**EXERCISE OBJECTIVE**
Below are several records. Retype exactly those lines running from the one with "مِنْ ءَايَةࣲ لِّتَسْحَرَنَا" through the one with "وَلَنُرْسِلَنَّ مَعَكَ بَنِيٓ", end lines included, and no others.

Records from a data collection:
--
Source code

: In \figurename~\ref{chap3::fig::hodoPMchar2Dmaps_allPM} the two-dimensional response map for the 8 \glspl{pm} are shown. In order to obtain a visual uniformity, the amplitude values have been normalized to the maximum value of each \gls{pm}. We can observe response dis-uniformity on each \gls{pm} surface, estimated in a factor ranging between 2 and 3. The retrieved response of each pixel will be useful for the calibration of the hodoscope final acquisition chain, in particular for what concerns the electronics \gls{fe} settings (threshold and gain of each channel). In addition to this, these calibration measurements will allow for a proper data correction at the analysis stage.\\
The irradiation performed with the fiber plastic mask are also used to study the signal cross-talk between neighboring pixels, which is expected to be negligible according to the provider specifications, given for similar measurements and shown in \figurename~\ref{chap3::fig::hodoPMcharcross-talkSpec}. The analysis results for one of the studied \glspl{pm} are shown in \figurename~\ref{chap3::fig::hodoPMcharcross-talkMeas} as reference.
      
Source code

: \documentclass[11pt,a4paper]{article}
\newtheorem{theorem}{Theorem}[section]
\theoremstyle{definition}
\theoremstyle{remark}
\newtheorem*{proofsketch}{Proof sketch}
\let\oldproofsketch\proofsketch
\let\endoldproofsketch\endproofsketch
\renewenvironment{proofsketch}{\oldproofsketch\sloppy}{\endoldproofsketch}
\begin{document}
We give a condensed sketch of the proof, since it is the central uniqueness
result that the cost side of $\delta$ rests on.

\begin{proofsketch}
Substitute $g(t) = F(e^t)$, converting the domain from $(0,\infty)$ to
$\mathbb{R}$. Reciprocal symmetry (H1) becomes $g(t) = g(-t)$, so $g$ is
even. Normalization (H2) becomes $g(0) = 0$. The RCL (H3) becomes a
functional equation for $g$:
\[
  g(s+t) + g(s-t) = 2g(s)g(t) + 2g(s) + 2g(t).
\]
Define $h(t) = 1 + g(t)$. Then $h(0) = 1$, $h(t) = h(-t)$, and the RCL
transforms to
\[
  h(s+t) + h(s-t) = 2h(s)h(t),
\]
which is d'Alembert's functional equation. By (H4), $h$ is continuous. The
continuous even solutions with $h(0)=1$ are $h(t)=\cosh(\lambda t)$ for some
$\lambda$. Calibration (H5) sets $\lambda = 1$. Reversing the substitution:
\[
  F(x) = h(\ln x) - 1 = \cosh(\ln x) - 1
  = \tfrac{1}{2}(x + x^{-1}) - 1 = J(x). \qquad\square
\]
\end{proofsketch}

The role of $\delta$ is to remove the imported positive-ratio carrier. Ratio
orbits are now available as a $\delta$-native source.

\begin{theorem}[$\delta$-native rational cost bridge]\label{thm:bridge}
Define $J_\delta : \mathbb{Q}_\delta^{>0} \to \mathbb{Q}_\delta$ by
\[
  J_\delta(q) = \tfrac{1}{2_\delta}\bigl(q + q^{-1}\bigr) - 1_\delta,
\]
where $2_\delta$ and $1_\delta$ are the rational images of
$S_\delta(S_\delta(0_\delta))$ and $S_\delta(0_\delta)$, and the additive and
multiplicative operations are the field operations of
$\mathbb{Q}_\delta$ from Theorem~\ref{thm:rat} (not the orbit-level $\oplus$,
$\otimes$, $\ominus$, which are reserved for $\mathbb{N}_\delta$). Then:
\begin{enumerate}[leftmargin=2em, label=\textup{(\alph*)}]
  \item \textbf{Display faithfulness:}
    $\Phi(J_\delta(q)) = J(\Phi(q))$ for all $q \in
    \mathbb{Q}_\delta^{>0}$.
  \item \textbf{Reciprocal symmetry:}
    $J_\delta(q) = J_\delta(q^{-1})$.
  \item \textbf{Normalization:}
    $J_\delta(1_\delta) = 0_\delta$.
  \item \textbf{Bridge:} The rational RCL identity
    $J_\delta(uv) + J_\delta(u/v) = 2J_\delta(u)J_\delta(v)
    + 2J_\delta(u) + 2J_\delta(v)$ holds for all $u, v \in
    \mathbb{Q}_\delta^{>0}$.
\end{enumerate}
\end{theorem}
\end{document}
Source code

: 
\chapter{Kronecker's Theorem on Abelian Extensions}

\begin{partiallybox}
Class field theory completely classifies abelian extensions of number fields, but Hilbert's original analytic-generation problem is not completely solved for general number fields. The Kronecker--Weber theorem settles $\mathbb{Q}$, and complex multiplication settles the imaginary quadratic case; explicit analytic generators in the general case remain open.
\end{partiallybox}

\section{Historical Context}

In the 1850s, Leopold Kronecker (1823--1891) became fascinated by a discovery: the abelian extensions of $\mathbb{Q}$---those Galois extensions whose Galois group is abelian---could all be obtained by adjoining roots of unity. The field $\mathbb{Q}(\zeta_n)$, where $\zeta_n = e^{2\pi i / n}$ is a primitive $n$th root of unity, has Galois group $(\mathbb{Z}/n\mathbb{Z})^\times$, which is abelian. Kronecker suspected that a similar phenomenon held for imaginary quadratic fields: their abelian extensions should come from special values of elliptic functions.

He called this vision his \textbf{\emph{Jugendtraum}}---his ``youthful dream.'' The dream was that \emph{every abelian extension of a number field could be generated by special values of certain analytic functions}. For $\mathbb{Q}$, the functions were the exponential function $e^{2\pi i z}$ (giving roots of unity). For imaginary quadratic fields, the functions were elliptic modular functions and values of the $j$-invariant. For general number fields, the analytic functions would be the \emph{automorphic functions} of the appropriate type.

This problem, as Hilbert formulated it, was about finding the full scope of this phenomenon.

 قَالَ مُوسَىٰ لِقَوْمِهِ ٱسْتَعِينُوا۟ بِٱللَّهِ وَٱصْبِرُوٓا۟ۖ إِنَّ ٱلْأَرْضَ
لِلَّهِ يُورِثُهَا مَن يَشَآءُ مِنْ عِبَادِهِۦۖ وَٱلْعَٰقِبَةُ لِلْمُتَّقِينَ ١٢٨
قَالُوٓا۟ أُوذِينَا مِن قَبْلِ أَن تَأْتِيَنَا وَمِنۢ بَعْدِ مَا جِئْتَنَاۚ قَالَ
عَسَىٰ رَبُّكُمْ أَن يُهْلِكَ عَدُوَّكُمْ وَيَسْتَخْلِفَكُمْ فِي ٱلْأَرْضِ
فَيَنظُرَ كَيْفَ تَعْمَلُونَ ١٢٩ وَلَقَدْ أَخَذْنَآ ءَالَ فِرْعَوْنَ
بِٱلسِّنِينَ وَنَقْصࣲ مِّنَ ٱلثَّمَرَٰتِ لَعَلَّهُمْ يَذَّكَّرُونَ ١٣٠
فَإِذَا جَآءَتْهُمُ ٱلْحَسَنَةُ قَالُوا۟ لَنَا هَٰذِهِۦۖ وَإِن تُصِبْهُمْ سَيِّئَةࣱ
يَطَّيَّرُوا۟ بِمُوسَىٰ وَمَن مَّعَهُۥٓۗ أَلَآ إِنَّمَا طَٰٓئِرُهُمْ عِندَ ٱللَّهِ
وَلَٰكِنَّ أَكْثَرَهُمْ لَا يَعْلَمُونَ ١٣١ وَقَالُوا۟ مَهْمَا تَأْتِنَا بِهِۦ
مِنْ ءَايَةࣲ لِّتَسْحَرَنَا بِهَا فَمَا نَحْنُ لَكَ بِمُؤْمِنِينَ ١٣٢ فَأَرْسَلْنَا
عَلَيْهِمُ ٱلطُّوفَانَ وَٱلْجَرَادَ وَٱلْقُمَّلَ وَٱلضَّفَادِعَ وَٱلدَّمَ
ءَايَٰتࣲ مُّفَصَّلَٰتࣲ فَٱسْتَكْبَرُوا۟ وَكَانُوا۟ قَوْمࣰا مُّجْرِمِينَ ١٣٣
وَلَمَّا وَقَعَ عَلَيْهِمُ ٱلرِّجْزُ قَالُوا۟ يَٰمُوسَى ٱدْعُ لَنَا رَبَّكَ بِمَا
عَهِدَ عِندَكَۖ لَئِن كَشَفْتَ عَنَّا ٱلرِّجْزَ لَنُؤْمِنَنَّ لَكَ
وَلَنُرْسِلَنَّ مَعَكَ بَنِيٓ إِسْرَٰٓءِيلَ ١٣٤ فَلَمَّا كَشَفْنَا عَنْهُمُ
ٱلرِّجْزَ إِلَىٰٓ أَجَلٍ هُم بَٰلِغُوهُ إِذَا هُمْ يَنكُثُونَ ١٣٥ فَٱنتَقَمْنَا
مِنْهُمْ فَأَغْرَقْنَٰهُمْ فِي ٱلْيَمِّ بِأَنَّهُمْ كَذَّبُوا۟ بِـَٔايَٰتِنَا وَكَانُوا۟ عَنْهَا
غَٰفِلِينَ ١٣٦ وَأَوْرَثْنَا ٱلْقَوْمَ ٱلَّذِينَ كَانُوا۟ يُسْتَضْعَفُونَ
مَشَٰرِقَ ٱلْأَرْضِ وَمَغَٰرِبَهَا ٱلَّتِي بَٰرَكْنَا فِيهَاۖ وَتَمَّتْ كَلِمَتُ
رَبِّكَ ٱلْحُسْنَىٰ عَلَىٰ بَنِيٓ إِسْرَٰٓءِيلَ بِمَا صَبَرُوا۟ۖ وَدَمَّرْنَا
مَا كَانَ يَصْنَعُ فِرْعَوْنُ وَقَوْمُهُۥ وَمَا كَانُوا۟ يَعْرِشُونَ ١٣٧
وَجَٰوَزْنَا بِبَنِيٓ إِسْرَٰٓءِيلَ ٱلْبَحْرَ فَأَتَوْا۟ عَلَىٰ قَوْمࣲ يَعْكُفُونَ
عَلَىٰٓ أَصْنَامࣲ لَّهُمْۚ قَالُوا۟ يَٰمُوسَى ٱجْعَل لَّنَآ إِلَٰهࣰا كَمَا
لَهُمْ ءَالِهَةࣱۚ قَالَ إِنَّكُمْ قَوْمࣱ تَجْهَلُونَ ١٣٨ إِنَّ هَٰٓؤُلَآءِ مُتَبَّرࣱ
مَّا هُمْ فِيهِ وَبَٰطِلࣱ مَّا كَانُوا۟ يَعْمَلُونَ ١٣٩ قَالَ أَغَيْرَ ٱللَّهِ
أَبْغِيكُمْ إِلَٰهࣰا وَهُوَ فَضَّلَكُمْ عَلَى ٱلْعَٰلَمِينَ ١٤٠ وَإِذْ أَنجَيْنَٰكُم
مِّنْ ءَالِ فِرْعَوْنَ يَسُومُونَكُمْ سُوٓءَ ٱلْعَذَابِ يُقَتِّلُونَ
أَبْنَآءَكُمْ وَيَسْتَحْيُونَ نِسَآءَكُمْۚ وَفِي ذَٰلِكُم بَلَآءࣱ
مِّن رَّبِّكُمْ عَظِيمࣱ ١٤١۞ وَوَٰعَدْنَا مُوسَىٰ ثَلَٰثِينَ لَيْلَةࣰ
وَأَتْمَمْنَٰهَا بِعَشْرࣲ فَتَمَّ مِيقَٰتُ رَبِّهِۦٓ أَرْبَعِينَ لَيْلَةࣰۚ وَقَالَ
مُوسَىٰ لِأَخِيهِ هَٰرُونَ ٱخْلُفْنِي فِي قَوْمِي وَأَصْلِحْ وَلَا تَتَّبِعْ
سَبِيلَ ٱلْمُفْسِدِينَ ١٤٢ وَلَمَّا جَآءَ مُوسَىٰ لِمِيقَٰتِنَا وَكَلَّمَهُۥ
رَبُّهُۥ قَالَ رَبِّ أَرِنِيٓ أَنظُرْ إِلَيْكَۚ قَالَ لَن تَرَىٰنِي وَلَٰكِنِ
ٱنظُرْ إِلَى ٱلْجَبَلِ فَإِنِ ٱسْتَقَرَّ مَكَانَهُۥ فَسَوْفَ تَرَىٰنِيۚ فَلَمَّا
--
**RESULT OF THIS TASK**
مِنْ ءَايَةࣲ لِّتَسْحَرَنَا بِهَا فَمَا نَحْنُ لَكَ بِمُؤْمِنِينَ ١٣٢ فَأَرْسَلْنَا
عَلَيْهِمُ ٱلطُّوفَانَ وَٱلْجَرَادَ وَٱلْقُمَّلَ وَٱلضَّفَادِعَ وَٱلدَّمَ
ءَايَٰتࣲ مُّفَصَّلَٰتࣲ فَٱسْتَكْبَرُوا۟ وَكَانُوا۟ قَوْمࣰا مُّجْرِمِينَ ١٣٣
وَلَمَّا وَقَعَ عَلَيْهِمُ ٱلرِّجْزُ قَالُوا۟ يَٰمُوسَى ٱدْعُ لَنَا رَبَّكَ بِمَا
عَهِدَ عِندَكَۖ لَئِن كَشَفْتَ عَنَّا ٱلرِّجْزَ لَنُؤْمِنَنَّ لَكَ
وَلَنُرْسِلَنَّ مَعَكَ بَنِيٓ إِسْرَٰٓءِيلَ ١٣٤ فَلَمَّا كَشَفْنَا عَنْهُمُ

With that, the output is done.